[Stored data entries]
★ ★ ★ ★ ★ ★ ★

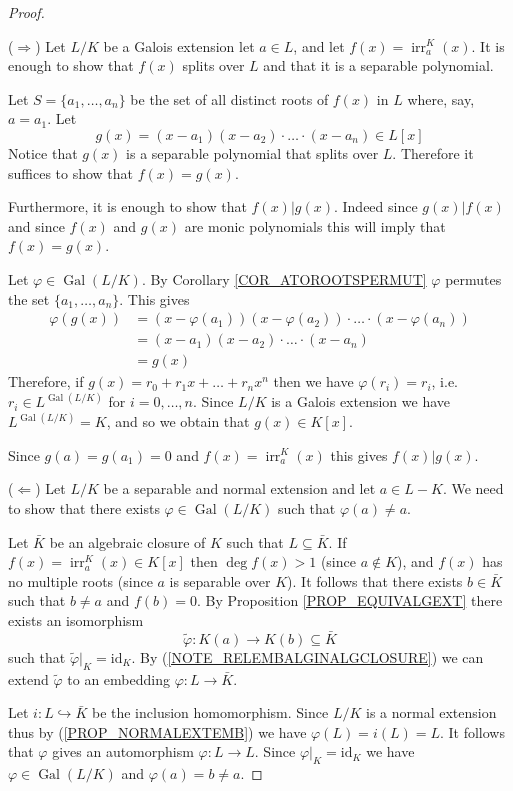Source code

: \documentclass[12pt, letterpaper, oneside]{article}
\theoremstyle{plain}
\theoremstyle{definition}
\newcommand{\hra}{\hookrightarrow}
\newcommand{\id}{\mathrm{id}}
\newcommand{\irr}{\operatorname{irr}}
\newcommand{\Gal}{\operatorname{Gal}}
\newcommand{\vs}{\vskip 5mm}
\begin{document}
\begin{proof} \ 

($\Rightarrow$) Let $L/K$ be a Galois extension let $a\in L$, and let $f(x) = \irr^{K}_{a}(x)$. 
It is enough to show that $f(x)$ splits over $L$ and that it is a separable polynomial. 

Let $S= \{a_{1}, \dots, a_{n}\}$ be the set of all distinct roots of $f(x)$ in $L$ where, say, 
$a=a_{1}$. Let 
$$g(x) = (x-a_{1})(x-a_{2})\cdot{\dots}\cdot(x-a_{n}) \in L[x]$$
Notice that $g(x)$ is a separable polynomial that splits over $L$. Therefore it suffices to show
that  $f(x)=g(x)$.

Furthermore, it is enough to show that $f(x)|g(x)$. Indeed since  $g(x)| f(x)$ and since  $f(x)$ and $g(x)$
are monic polynomials this will imply that  $f(x)=g(x)$. 

Let $\varphi\in \Gal(L/K)$. By Corollary \ref{COR_ATOROOTSPERMUT} $\varphi$
permutes the set $\{a_{1}, \dots, a_{n}\}$. This gives 
\begin{align*}
\varphi(g(x)) & =  (x-\varphi(a_{1}))(x-\varphi(a_{2}))\cdot{\dots}\cdot(x-\varphi(a_{n})) \\
& = (x-a_{1})(x-a_{2})\cdot{\dots}\cdot(x-a_{n})  \\
& = g(x) 
\end{align*}
Therefore, if $g(x) = r_{0} + r_{1}x + \dots + r_{n}x^{n}$ then we have $\varphi(r_{i}) = r_{i}$, 
i.e.  $r_{i} \in L^{\Gal(L/K)}$ for $i=0, \dots, n$.  Since $L/K$ is a Galois extension 
we have $L^{\Gal(L/K)} = K$, and so we obtain that  $g(x)\in K[x]$. 

Since $g(a) = g(a_{1})=0$ and $f(x)=\irr^{K}_{a}(x)$ this gives  $f(x)|g(x)$.


\vs


($\Leftarrow$)  Let $L/K$ be a separable and normal extension and let $a\in L-K$. 
We need to show that there exists $\varphi\in \Gal(L/K)$ such that $\varphi(a) \neq a$. 

Let $\bar{K}$ be an algebraic closure of $K$ such that $L\subseteq \bar{K}$. 
If $f(x) = \irr^{K}_{a}(x) \in K[x]$ then  $\deg f(x) > 1$ (since $a\not\in K$), and $f(x)$ has 
no multiple roots (since $a$ is separable over $K$). It follows that there exists 
$b\in \bar{K}$ such that $b\neq a$ and $f(b) =0$. By Proposition  \ref{PROP_EQUIVALGEXT}
there exists an isomorphism 
$$\tilde \varphi\colon K(a)\to K(b)\subseteq \bar{K}$$  
such that $\tilde\varphi|_{K} = \id_{K}$. By (\ref{NOTE_RELEMBALGINALGCLOSURE}) we can 
extend $\tilde\varphi$ to an embedding $\varphi\colon L \to \bar{K}$.

Let $i\colon L \hra \bar{K}$ be the inclusion homomorphism. Since $L/K$ is a normal extension 
thus by (\ref{PROP_NORMALEXTEMB}) we have $\varphi(L) = i(L) = L$. It follows that 
$\varphi$ gives an automorphism $\varphi\colon L \to L$. Since $\varphi|_{K} = \id_{K}$
we have $\varphi\in \Gal(L/K)$ and $\varphi(a) = b \neq a$.  

\end{proof}
\end{document}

★ ★ ★ ★ ★ ★ ★

● **YOUR OBJECTIVE**
What is needed is a word-for-word copy of the lines from the start of the data to the line with "of all distinct", inclusive, with no pictures in it.

● **ANSWER**
Source code

: \documentclass[12pt, letterpaper, oneside]{article}
\theoremstyle{plain}
\theoremstyle{definition}
\newcommand{\hra}{\hookrightarrow}
\newcommand{\id}{\mathrm{id}}
\newcommand{\irr}{\operatorname{irr}}
\newcommand{\Gal}{\operatorname{Gal}}
\newcommand{\vs}{\vskip 5mm}
\begin{document}
\begin{proof} \ 

($\Rightarrow$) Let $L/K$ be a Galois extension let $a\in L$, and let $f(x) = \irr^{K}_{a}(x)$. 
It is enough to show that $f(x)$ splits over $L$ and that it is a separable polynomial. 

Let $S= \{a_{1}, \dots, a_{n}\}$ be the set of all distinct roots of $f(x)$ in $L$ where, say, 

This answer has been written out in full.